- [Exercise requirements] A faithful copy of the entries is needed, one that leaves out the pictures.

[Rendered images with source text]
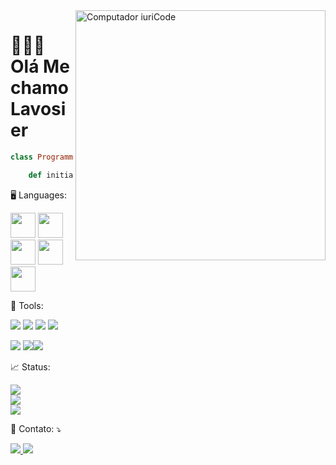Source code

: 
<div>
      <img src="https://raw.githubusercontent.com/MicaelliMedeiros/micaellimedeiros/master/image/computer-illustration.png" min-width="400px" max-              width="400px" width="400px" align="right" alt="Computador iuriCode">
</div>

# 👨🏾‍💻 Olá Me chamo Lavosier

```ruby
class Programmer

	def initialize() 
```

<p align="left"> 
      
      
</p>


<p align="left">
      🖥️ Languages:
</p>   

<p align= "left">
      <img height="40" width="40" src="https://cdn.jsdelivr.net/gh/devicons/devicon/icons/html5/html5-original.svg" />
      <img height="40" width="40" src="https://cdn.jsdelivr.net/gh/devicons/devicon/icons/css3/css3-original.svg"/>
      <img height="40" width="40" src="https://cdn.jsdelivr.net/gh/devicons/devicon/icons/c/c-original.svg" />
      <img height="40" width="40" src="https://cdn.jsdelivr.net/gh/devicons/devicon/icons/ruby/ruby-plain-wordmark.svg"/>
      <img height="40" width="40" src="https://cdn.jsdelivr.net/gh/devicons/devicon/icons/java/java-original-wordmark.svg"/>
</p> 

<p align="left">
  💼 Tools: 
</p>

<p align="left">
    <img src = "https://img.shields.io/badge/Eclipse-2C2255?style=for-the-badge&logo=eclipse&logoColor=white"> 
    <img src="https://img.shields.io/badge/Notepad++-90E59A.svg?style=for-the-badge&logo=notepad%2B%2B&logoColor=black">
    <img src="https://img.shields.io/badge/VIM-%2311AB00.svg?&style=for-the-badge&logo=vim&logoColor=white">
    <img src="https://img.shields.io/badge/NeoVim-%2357A143.svg?&style=for-the-badge&logo=neovim&logoColor=white"
</p>
  
<p align="left">
  <img src = "https://img.shields.io/badge/Linux_Mint-87CF3E?style=for-the-badge&logo=linux-mint&logoColor=white"> <img src ="https://img.shields.io/badge/Windows-0078D6?style=for-the-badge&logo=windows&logoColor=white"><img src ="https://img.shields.io/badge/Red%20Hat-EE0000?style=for-the-badge&logo=redhat&logoColor=white">
</p>

<p align="left">
  📈 Status: 
</p>

<div align="center">
  <p align="left">
      <a href="https://github.com/Lavosierdq">
           <img src="https://github-readme-stats.vercel.app/api?username=Lavosierdq&show_icons=true&theme=synthwave&include_all_commits=true&count_private=true"/>
	   </br>
           <img src="https://github-readme-stats.vercel.app/api/top-langs/?username=Lavosierdq&langs_count=7&theme=synthwave"/>
	  </br>
           <img src="https://github-readme-stats.vercel.app/api/wakatime?username=Lavosierdq&langs_count=7&theme=synthwave"/>
    </a>
    
      
  </p>
</div>

 
      
<p align="left">
  💌 Contato: ⤵️
</p>
<p align="left">
     <a href="https://t.me/LavosierBarbosa" alt="Telegram">
        <img src="https://img.shields.io/badge/Telegram-2CA5E0?style=for-the-badge&logo=telegram&logoColor=white"/>
    </a>
   <a href="https://www.linkedin.com/in/lavosierbarbosa/" alt="Linkedin">
        <img src="https://img.shields.io/badge/LinkedIn-0077B5?style=for-the-badge&logo=linkedin&logoColor=white"/>
    </a>
  
</p>
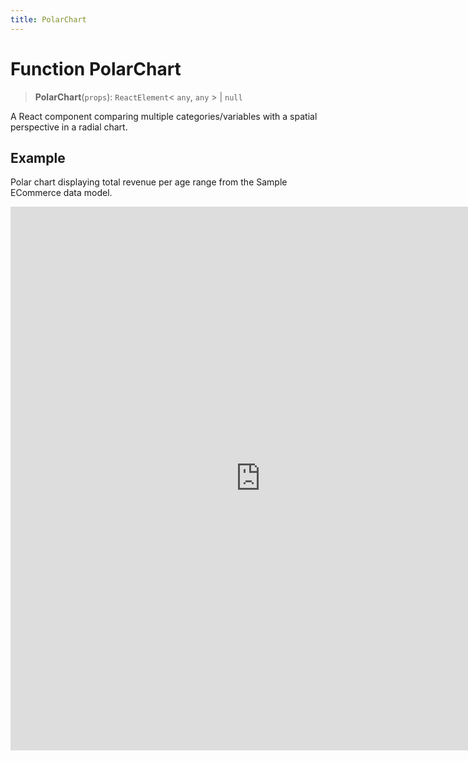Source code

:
 ```yaml
---
title: PolarChart
---
```


# Function PolarChart

> **PolarChart**(`props`): `ReactElement`\< `any`, `any` \> \| `null`

A React component comparing multiple categories/variables with a spatial perspective in a radial chart.

## Example

Polar chart displaying total revenue per age range from the Sample ECommerce data model.

<iframe
 src='https://csdk-playground.sisense.com/?example=charts%2Fpolar-chart&mode=docs'
 width=800
 height=870
 style='border:none;'
/>

Additional Polar Chart examples:

- [Area Polar Chart](https://www.sisense.com/developers/playground/?example=charts%2Fpolar-chart-area)
- [Line Polar Chart](https://www.sisense.com/developers/playground/?example=charts%2Fpolar-chart-line)

## Parameters

| Parameter | Type | Description |
| :------ | :------ | :------ |
| `props` | [`PolarChartProps`](../interfaces/interface.PolarChartProps.md) | Polar chart properties |

## Returns

`ReactElement`\< `any`, `any` \> \| `null`

Polar Chart component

- [Response box]
Source code

: 
<div>
      <img src="https://raw.githubusercontent.com/MicaelliMedeiros/micaellimedeiros/master/image/computer-illustration.png" min-width="400px" max-              width="400px" width="400px" align="right" alt="Computador iuriCode">
</div>

# 👨🏾‍💻 Olá Me chamo Lavosier

```ruby
class Programmer

	def initialize() 
```

<p align="left"> 
      
      
</p>


<p align="left">
      🖥️ Languages:
</p>   

<p align= "left">
      <img height="40" width="40" src="https://cdn.jsdelivr.net/gh/devicons/devicon/icons/html5/html5-original.svg" />
      <img height="40" width="40" src="https://cdn.jsdelivr.net/gh/devicons/devicon/icons/css3/css3-original.svg"/>
      <img height="40" width="40" src="https://cdn.jsdelivr.net/gh/devicons/devicon/icons/c/c-original.svg" />
      <img height="40" width="40" src="https://cdn.jsdelivr.net/gh/devicons/devicon/icons/ruby/ruby-plain-wordmark.svg"/>
      <img height="40" width="40" src="https://cdn.jsdelivr.net/gh/devicons/devicon/icons/java/java-original-wordmark.svg"/>
</p> 

<p align="left">
  💼 Tools: 
</p>

<p align="left">
    <img src = "https://img.shields.io/badge/Eclipse-2C2255?style=for-the-badge&logo=eclipse&logoColor=white"> 
    <img src="https://img.shields.io/badge/Notepad++-90E59A.svg?style=for-the-badge&logo=notepad%2B%2B&logoColor=black">
    <img src="https://img.shields.io/badge/VIM-%2311AB00.svg?&style=for-the-badge&logo=vim&logoColor=white">
    <img src="https://img.shields.io/badge/NeoVim-%2357A143.svg?&style=for-the-badge&logo=neovim&logoColor=white"
</p>
  
<p align="left">
  <img src = "https://img.shields.io/badge/Linux_Mint-87CF3E?style=for-the-badge&logo=linux-mint&logoColor=white"> <img src ="https://img.shields.io/badge/Windows-0078D6?style=for-the-badge&logo=windows&logoColor=white"><img src ="https://img.shields.io/badge/Red%20Hat-EE0000?style=for-the-badge&logo=redhat&logoColor=white">
</p>

<p align="left">
  📈 Status: 
</p>

<div align="center">
  <p align="left">
      <a href="https://github.com/Lavosierdq">
           <img src="https://github-readme-stats.vercel.app/api?username=Lavosierdq&show_icons=true&theme=synthwave&include_all_commits=true&count_private=true"/>
	   </br>
           <img src="https://github-readme-stats.vercel.app/api/top-langs/?username=Lavosierdq&langs_count=7&theme=synthwave"/>
	  </br>
           <img src="https://github-readme-stats.vercel.app/api/wakatime?username=Lavosierdq&langs_count=7&theme=synthwave"/>
    </a>
    
      
  </p>
</div>

 
      
<p align="left">
  💌 Contato: ⤵️
</p>
<p align="left">
     <a href="https://t.me/LavosierBarbosa" alt="Telegram">
        <img src="https://img.shields.io/badge/Telegram-2CA5E0?style=for-the-badge&logo=telegram&logoColor=white"/>
    </a>
   <a href="https://www.linkedin.com/in/lavosierbarbosa/" alt="Linkedin">
        <img src="https://img.shields.io/badge/LinkedIn-0077B5?style=for-the-badge&logo=linkedin&logoColor=white"/>
    </a>
  
</p>
Source code

:
 ```yaml
---
title: PolarChart
---
```


# Function PolarChart

> **PolarChart**(`props`): `ReactElement`\< `any`, `any` \> \| `null`

A React component comparing multiple categories/variables with a spatial perspective in a radial chart.

## Example

Polar chart displaying total revenue per age range from the Sample ECommerce data model.

<iframe
 src='https://csdk-playground.sisense.com/?example=charts%2Fpolar-chart&mode=docs'
 width=800
 height=870
 style='border:none;'
/>

Additional Polar Chart examples:

- [Area Polar Chart](https://www.sisense.com/developers/playground/?example=charts%2Fpolar-chart-area)
- [Line Polar Chart](https://www.sisense.com/developers/playground/?example=charts%2Fpolar-chart-line)

## Parameters

| Parameter | Type | Description |
| :------ | :------ | :------ |
| `props` | [`PolarChartProps`](../interfaces/interface.PolarChartProps.md) | Polar chart properties |

## Returns

`ReactElement`\< `any`, `any` \> \| `null`

Polar Chart component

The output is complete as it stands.